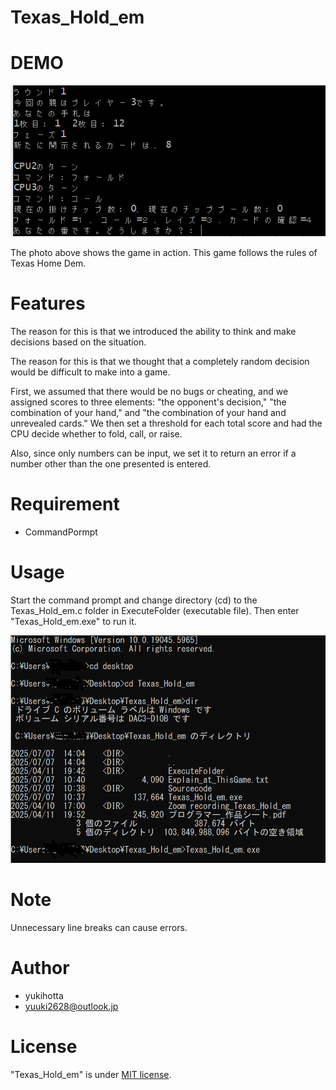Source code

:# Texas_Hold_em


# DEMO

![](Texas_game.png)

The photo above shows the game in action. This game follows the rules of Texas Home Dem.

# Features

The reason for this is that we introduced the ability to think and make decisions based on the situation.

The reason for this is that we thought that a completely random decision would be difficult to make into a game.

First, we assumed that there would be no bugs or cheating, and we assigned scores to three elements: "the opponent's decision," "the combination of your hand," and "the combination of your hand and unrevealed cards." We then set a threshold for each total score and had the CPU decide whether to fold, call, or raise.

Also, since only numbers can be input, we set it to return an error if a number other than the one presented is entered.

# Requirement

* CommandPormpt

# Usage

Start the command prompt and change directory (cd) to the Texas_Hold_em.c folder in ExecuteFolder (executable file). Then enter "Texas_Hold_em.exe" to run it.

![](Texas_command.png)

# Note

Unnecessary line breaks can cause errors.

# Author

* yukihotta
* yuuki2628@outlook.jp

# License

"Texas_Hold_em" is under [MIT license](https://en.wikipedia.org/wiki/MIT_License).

□ □ □ □ □ □ □

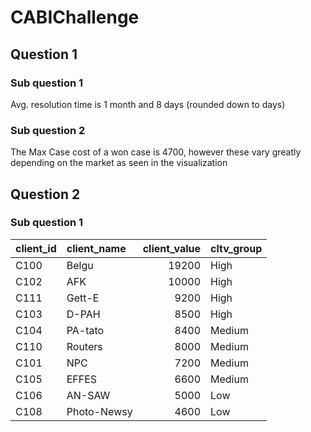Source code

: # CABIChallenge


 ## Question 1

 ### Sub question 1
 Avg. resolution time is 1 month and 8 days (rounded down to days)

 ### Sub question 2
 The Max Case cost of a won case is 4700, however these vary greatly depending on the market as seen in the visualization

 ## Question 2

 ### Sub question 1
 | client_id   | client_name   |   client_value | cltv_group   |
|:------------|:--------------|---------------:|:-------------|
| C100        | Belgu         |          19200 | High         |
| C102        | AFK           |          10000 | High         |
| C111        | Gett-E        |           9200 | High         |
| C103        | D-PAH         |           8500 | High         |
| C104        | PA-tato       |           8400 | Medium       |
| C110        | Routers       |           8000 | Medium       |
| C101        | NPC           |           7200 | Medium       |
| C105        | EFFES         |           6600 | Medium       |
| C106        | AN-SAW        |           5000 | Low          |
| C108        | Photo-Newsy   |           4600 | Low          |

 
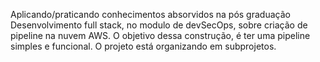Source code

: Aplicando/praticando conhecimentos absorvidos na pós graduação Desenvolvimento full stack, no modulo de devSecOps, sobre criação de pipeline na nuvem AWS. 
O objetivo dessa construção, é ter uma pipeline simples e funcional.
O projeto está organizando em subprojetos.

□ □ □ □ □ □ □

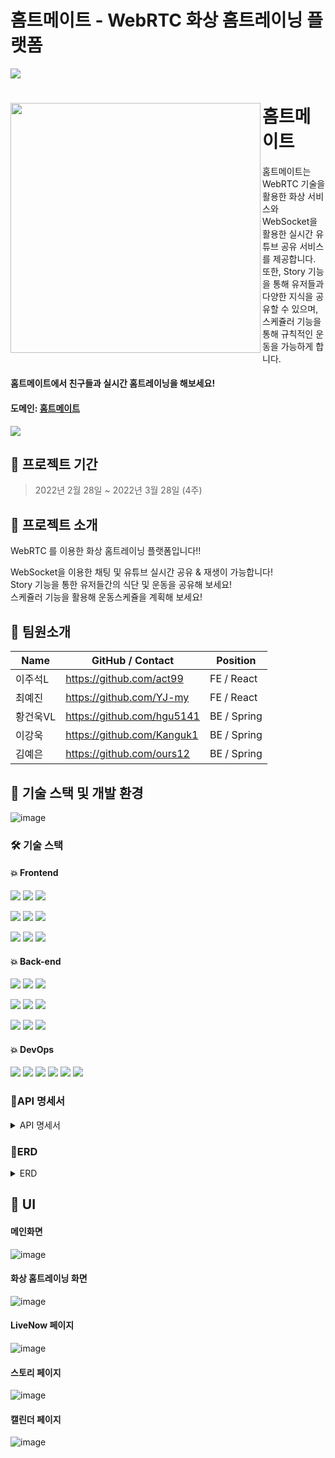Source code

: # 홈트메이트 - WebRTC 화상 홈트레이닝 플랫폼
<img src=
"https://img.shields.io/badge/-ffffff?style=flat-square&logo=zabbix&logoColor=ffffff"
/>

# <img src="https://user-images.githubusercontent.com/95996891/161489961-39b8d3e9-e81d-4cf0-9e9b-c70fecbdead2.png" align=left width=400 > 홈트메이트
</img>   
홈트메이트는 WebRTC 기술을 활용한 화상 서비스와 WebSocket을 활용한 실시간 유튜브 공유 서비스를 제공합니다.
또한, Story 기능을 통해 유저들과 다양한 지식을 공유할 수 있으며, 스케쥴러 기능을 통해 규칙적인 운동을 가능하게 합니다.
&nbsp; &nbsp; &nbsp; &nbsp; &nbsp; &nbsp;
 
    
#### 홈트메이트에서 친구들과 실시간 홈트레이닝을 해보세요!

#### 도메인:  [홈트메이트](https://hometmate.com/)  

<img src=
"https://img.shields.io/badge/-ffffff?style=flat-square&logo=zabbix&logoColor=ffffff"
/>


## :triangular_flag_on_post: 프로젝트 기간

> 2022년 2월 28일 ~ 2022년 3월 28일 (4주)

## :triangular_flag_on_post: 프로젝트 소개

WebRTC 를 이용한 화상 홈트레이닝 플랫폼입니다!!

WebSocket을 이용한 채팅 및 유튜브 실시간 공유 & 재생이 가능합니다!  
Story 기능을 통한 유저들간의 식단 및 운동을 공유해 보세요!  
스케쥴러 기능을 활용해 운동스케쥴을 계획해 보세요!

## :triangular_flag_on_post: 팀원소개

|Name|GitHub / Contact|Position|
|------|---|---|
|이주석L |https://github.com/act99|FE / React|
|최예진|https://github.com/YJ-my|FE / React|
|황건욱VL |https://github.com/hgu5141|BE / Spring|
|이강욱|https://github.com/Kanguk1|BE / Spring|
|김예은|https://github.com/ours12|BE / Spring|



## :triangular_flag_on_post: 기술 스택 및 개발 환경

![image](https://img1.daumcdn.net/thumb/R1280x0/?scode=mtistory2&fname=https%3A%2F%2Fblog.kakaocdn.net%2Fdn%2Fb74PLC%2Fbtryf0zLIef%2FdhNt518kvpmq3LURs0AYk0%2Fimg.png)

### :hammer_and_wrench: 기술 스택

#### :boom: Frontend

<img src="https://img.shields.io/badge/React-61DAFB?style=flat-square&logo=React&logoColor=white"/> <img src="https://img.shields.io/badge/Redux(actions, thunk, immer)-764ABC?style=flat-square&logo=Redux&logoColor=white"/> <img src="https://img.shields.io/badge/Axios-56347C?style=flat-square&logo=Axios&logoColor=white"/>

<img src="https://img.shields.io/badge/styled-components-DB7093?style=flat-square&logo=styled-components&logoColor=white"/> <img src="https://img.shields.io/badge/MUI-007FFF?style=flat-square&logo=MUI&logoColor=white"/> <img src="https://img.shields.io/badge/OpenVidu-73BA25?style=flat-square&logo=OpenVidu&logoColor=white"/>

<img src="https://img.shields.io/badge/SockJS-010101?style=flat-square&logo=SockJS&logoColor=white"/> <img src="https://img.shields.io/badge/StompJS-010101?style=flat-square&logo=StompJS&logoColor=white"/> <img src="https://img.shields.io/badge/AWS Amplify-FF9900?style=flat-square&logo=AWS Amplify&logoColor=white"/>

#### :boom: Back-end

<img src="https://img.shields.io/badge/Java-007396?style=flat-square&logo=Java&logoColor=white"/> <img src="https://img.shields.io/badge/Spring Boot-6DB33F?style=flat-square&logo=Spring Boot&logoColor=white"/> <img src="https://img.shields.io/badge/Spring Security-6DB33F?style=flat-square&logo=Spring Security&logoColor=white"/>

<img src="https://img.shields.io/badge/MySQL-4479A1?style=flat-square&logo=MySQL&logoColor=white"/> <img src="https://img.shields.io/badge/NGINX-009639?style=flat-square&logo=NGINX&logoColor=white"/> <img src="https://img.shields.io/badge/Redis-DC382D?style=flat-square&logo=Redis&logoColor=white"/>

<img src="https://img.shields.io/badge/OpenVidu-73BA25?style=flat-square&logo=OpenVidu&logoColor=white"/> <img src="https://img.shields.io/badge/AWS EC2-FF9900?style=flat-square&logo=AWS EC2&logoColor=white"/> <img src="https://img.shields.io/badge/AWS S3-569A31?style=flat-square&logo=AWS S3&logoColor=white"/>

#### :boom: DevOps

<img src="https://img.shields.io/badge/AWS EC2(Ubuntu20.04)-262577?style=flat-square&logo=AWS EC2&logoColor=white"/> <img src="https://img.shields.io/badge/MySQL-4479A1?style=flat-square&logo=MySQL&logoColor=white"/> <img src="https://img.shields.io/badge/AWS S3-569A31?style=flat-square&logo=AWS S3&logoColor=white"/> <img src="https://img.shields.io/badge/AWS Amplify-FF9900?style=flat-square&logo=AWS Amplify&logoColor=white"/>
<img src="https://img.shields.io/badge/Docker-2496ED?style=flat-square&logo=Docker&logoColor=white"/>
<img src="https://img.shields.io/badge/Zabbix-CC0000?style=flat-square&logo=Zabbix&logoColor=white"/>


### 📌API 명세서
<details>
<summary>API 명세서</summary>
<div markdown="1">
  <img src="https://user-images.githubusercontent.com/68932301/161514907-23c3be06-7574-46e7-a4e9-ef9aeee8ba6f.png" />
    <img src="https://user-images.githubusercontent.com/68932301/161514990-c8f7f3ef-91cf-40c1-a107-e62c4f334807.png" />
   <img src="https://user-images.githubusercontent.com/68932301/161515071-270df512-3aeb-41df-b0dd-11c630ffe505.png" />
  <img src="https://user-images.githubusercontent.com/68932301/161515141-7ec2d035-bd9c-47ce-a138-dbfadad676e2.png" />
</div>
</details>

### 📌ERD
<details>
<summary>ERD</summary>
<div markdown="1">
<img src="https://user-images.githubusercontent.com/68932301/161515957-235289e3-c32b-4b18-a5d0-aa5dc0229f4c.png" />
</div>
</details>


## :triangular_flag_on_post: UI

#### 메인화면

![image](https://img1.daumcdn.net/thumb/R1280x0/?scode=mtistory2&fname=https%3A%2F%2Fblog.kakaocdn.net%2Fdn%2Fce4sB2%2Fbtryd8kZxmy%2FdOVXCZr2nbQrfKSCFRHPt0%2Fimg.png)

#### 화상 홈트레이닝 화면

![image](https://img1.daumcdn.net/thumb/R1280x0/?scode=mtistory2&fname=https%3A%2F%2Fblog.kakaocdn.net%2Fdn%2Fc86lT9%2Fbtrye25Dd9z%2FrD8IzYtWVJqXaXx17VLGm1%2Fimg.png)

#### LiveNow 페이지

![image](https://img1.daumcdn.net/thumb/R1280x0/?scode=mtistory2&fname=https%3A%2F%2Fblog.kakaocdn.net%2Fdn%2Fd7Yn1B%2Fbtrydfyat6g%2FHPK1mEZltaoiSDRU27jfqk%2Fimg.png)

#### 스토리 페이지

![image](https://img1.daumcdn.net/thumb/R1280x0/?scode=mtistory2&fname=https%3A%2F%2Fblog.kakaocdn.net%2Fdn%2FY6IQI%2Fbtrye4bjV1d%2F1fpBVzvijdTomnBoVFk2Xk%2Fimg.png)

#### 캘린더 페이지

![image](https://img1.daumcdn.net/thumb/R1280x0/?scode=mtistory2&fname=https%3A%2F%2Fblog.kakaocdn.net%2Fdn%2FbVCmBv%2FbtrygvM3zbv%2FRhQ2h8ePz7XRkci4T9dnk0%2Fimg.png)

□ □ □ □ □ □ □

What the task asks -> Identify the lines above with the word "pipeline". Copy them.

Solution to this exercise ->
: Aplicando/praticando conhecimentos absorvidos na pós graduação Desenvolvimento full stack, no modulo de devSecOps, sobre criação de pipeline na nuvem AWS. 
O objetivo dessa construção, é ter uma pipeline simples e funcional.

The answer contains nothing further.